Matchbook’s new intent-based deals product alerts users when a place they have bookmarked is running a deal on sites like Groupon, LivingSocial, and Gilt City, reminding users of their favorite venues, through user-specific offerings at discounted prices. Naturally, if, for example, LivingSocial happens to run a deal for that new restaurant in your neighborhood you’ve been meaning to try, Matchbook will send users a notification allowing them to buy the coupon. The more venues a user bookmarks, the more useful and targeted the service’s deals become.

Matchbook represents a category of apps that eschews certain aspects of the social revolution, using social features only sparingly to create what Matchbook Founder and CEO Jason Schwartz hopes is a more intimate user experience. Most apps focus on deals that are already around you, or trying to create serendipity by serving you deals in realtime as you walk through your local neighborhood. Of course, when people are out and about, the majority of the time, they’ve already decided where they want to go to eat or shop. By keeping track of the places users want to go in the future, Matchbook is taking somewhat of an alternative approach, by focusing solely on the businesses users already plan to patronize, which just sounds like smart business.

Thus, the value proposition here is that Matchbook is collecting valuable data around venues and user intent, and there’s little that is more valuable to advertisers, brands, and businesses than getting a sense of where people plan to shop and eat in the near future.

The app, which is available on the App Store today (and will be coming to Android and other platforms in the future), has also garnered the attention of investors. Corresponding with its new deals feature, Matchbook is also announcing that it has raised $250,000 in seed funding from Quotidian Ventures and from Percolate, Mashape, Nestio, and Foursquare investor (and Co-founder and former COO of the Barbarian Group), Rick Webb.
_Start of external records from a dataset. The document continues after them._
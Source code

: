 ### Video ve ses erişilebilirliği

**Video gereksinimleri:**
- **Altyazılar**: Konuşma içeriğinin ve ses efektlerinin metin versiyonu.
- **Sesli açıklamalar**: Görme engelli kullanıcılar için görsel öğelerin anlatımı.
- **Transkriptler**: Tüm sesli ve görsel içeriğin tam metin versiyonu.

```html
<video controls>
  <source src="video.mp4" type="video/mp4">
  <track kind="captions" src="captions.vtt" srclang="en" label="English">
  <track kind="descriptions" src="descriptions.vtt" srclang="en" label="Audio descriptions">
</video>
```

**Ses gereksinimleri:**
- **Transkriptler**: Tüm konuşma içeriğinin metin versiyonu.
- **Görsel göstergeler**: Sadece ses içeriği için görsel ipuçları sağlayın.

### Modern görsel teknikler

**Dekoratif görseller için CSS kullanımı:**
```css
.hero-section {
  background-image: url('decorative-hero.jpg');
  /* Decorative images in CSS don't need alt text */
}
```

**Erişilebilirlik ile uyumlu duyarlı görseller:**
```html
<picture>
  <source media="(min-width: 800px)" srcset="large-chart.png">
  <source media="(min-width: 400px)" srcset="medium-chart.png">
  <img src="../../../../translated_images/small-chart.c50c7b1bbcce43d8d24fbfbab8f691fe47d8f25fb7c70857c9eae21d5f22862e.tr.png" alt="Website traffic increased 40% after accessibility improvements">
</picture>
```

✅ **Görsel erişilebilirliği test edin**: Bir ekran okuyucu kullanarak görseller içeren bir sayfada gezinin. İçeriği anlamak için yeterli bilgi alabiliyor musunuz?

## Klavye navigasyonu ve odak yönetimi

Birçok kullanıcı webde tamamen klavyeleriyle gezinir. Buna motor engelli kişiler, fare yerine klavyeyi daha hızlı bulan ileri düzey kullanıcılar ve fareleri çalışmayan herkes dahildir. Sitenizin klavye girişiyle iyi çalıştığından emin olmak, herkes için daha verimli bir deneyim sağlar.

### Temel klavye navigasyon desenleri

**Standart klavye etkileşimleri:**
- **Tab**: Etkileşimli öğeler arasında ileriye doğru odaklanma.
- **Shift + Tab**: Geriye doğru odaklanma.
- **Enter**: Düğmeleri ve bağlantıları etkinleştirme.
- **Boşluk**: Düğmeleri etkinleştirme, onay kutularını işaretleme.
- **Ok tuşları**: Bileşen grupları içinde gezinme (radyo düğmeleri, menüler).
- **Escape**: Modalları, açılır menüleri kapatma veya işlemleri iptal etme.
The New York City-based startup plans to use its new infusion of capital to help fuel its growth, ramp up hiring, and develop apps for other mobile platforms. Though many of Matchbook’s users aren’t interested in the majority of social features, Matchbook still plans to find the best ways to integrate social functionality to enhance the user experience.

But, no doubt that serving users with a simple bookmarking app that lets users make personal notes and add tags to each places entry, along with being able to do so offline, and serve them with relevant deals to places they already want to go, could be a great way to increase the likelihood of users following-through on intent and, in turn, patronizing those local businesses. Even if this doesn’t solve the problem of creating loyal customers, it does help turn intent into action among a much coveted demographic of mainstream female shoppers.

Matchbook’s app is free to use, so to monetize its new deals feature, the startup will be taking a cut of all daily deals purchased through its app. Each daily deal site has its own affiliate program, but the average is about 10 percent going to referrer. To make a significant chunk of change, Matchbook will have to help sell a lot of deals, but with intent in its favor, the startup thinks that it can get more bang for its buck.